The argument, for folks who have only been going to Mass for 35 years, has to do with the question of whether heretical views might be derived from the overly dynamic translation of the phrase into vernacular languages. If you say that Our Lord poured out his blood "for all", according to some, that suggests a kind of universalism that the Church clearly finds rather suspicious (though it is not condemned). The expression "for many" gives you that nice hedge just in case some folks don't make it. Of course, there is almost always a possibility for heresy when it comes to unpacking conversational implicatures: the expression "for many" could be understood as meaning that Christ's sacrifice was not sufficient to save everyone, which is even more heretical than the suggestion of universalism. However, the expression "for many" is, at least, a more literal translation of what is in the normative Latin text of the Mass, so some suggest it is prudent to err on the side of safety by being literal whenever possible.

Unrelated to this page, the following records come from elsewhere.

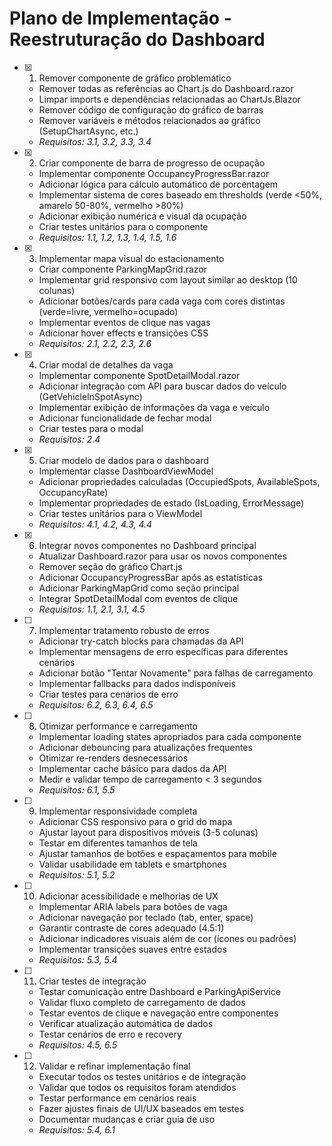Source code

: # Plano de Implementação - Reestruturação do Dashboard

- [x] 1. Remover componente de gráfico problemático





  - Remover todas as referências ao Chart.js do Dashboard.razor
  - Limpar imports e dependências relacionadas ao ChartJs.Blazor
  - Remover código de configuração do gráfico de barras
  - Remover variáveis e métodos relacionados ao gráfico (SetupChartAsync, etc.)
  - _Requisitos: 3.1, 3.2, 3.3, 3.4_

- [x] 2. Criar componente de barra de progresso de ocupação





  - Implementar componente OccupancyProgressBar.razor
  - Adicionar lógica para cálculo automático de porcentagem
  - Implementar sistema de cores baseado em thresholds (verde <50%, amarelo 50-80%, vermelho >80%)
  - Adicionar exibição numérica e visual da ocupação
  - Criar testes unitários para o componente
  - _Requisitos: 1.1, 1.2, 1.3, 1.4, 1.5, 1.6_

- [x] 3. Implementar mapa visual do estacionamento





  - Criar componente ParkingMapGrid.razor
  - Implementar grid responsivo com layout similar ao desktop (10 colunas)
  - Adicionar botões/cards para cada vaga com cores distintas (verde=livre, vermelho=ocupado)
  - Implementar eventos de clique nas vagas
  - Adicionar hover effects e transições CSS
  - _Requisitos: 2.1, 2.2, 2.3, 2.6_

- [x] 4. Criar modal de detalhes da vaga





  - Implementar componente SpotDetailModal.razor
  - Adicionar integração com API para buscar dados do veículo (GetVehicleInSpotAsync)
  - Implementar exibição de informações da vaga e veículo
  - Adicionar funcionalidade de fechar modal
  - Criar testes para o modal
  - _Requisitos: 2.4_

- [x] 5. Criar modelo de dados para o dashboard





  - Implementar classe DashboardViewModel
  - Adicionar propriedades calculadas (OccupiedSpots, AvailableSpots, OccupancyRate)
  - Implementar propriedades de estado (IsLoading, ErrorMessage)
  - Criar testes unitários para o ViewModel
  - _Requisitos: 4.1, 4.2, 4.3, 4.4_

- [x] 6. Integrar novos componentes no Dashboard principal





  - Atualizar Dashboard.razor para usar os novos componentes
  - Remover seção do gráfico Chart.js
  - Adicionar OccupancyProgressBar após as estatísticas
  - Adicionar ParkingMapGrid como seção principal
  - Integrar SpotDetailModal com eventos de clique
  - _Requisitos: 1.1, 2.1, 3.1, 4.5_

- [ ] 7. Implementar tratamento robusto de erros




  - Adicionar try-catch blocks para chamadas da API
  - Implementar mensagens de erro específicas para diferentes cenários
  - Adicionar botão "Tentar Novamente" para falhas de carregamento
  - Implementar fallbacks para dados indisponíveis
  - Criar testes para cenários de erro
  - _Requisitos: 6.2, 6.3, 6.4, 6.5_

- [ ] 8. Otimizar performance e carregamento
  - Implementar loading states apropriados para cada componente
  - Adicionar debouncing para atualizações frequentes
  - Otimizar re-renders desnecessários
  - Implementar cache básico para dados da API
  - Medir e validar tempo de carregamento < 3 segundos
  - _Requisitos: 6.1, 5.5_

- [ ] 9. Implementar responsividade completa
  - Adicionar CSS responsivo para o grid do mapa
  - Ajustar layout para dispositivos móveis (3-5 colunas)
  - Testar em diferentes tamanhos de tela
  - Ajustar tamanhos de botões e espaçamentos para mobile
  - Validar usabilidade em tablets e smartphones
  - _Requisitos: 5.1, 5.2_

- [ ] 10. Adicionar acessibilidade e melhorias de UX
  - Implementar ARIA labels para botões de vaga
  - Adicionar navegação por teclado (tab, enter, space)
  - Garantir contraste de cores adequado (4.5:1)
  - Adicionar indicadores visuais além de cor (ícones ou padrões)
  - Implementar transições suaves entre estados
  - _Requisitos: 5.3, 5.4_

- [ ] 11. Criar testes de integração
  - Testar comunicação entre Dashboard e ParkingApiService
  - Validar fluxo completo de carregamento de dados
  - Testar eventos de clique e navegação entre componentes
  - Verificar atualização automática de dados
  - Testar cenários de erro e recovery
  - _Requisitos: 4.5, 6.5_

- [ ] 12. Validar e refinar implementação final
  - Executar todos os testes unitários e de integração
  - Validar que todos os requisitos foram atendidos
  - Testar performance em cenários reais
  - Fazer ajustes finais de UI/UX baseados em testes
  - Documentar mudanças e criar guia de uso
  - _Requisitos: 5.4, 6.1_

Be that as it may, the debate is only relevant to Masses not said in Latin, since the normative Latin text of the Mass retains the traditional expression "pro multis", "for many", itself a kind of dynamic translation, since the Greek original, peri pollôn, is found only in Matthew and Mark. According to Luke Our Lord said that his blood was poured out only huper humôn, "for you"--presumably a reference to the disciples, who were the only ones in the room with him. I wonder why the wackos don't want to the text to read that way, since it's obviously even more restrictive than "for many". Maybe they don't like it because it appears to refer to a group that was exclusively Jewish.
Of course, what could be said here is that "for you" is at least a literal translation of the Greek text, and yet we can still interpret it as meaning not "for you, that is, just those of you who are here listening to me now," but rather an apostrophe along the lines of "for you men and women of all nations" or something like that--that is, the equivalent of "for all". Or we could say that what "for you" means is "for you men and women of all times and places who accept me as Lord and persevere in your faith until the day that I come again in glory to take with me those whom my Father foreknew and chose from before time to abide with him in glory." You decide which is the more dynamic translation here, and get back to me.
Or we could just become Johannines, and leave out the institution narrative altogether. That would be consistent with one Gospel text, though not with the other three, nor with St. Paul's first letter to the Corinthians, which, by the way, contains neither "pro multis" nor "pro vobis". I guess St. Paul was one of those ICEL heretics who decided that it was OK for him to tamper with the words of Our Lord. How did he manage to become such a softee 1900 years before Vatican II? Man, the deleterious results of that Council are everywhere! The best solution, obviously, is to return to a Latin Mass where the priest recites the entire Canon silently to himself. No danger of heresy there!
If there are so many variant texts here, and if the meanings of the various expressions are so close, what is all the fuss about anyway? Apparently not much:
Cardinal Arinze’s letter says that, as supported by previous declarations from the Congregation for the Doctrine of the Faith, “there is no doubt whatsoever regarding the validity of Masses celebrated with the use of a duly approved formula containing a formula equivalent to ‘for all.’”The problem is only that the expression "for all" is not so much a translation but rather "an explanation of the sort that belongs properly to catechesis". You wouldn't want explanatory materials in the text of your prayers, after all--that might lead to greater understanding or something. Better to leave it mysterious.
“Indeed,” the cardinal continued, “the formula ‘for all’ would undoubtedly correspond to a correct interpretation of the Lord’s intention expressed in the text. It is a dogma of faith that Christ died on the Cross for all men and women (cf. John 11:52; 2 Corinthians 5,14-15; Titus 2,11; 1 John 2,2).”
From a conservative and aesthetic point of view, however, there is no doubt that the Cardinal is right:
Arinze gave as reasons for change the Gospels’ specific reference to “many” rather than “all,” the consistent Latin use of the phrase “pro multis” and never “pro omnibus,” the consistent use of translations equivalent to “pro multis” in the various Oriental Rites, and the document “Liturgiam authenticam’s” insistence that “efforts should be made to be more faithful to the Latin texts in the typical editions.”With that I think we can all agree, and I look forward to the speedy implementation of the change.
The Vatican’s Sacraments chief also noted that, “the expression ‘for many,’ while remaining open to the inclusion of each human person, is reflective also of the fact that this salvation is not brought about in some mechanistic way, without one’s willing or participation; rather, the believer is invited to accept in faith the gift that is being offered and to receive the supernatural life that is given to those who participate in this mystery, living it out in their lives as well so as to be numbered among the ‘many’ to whom the text refers.”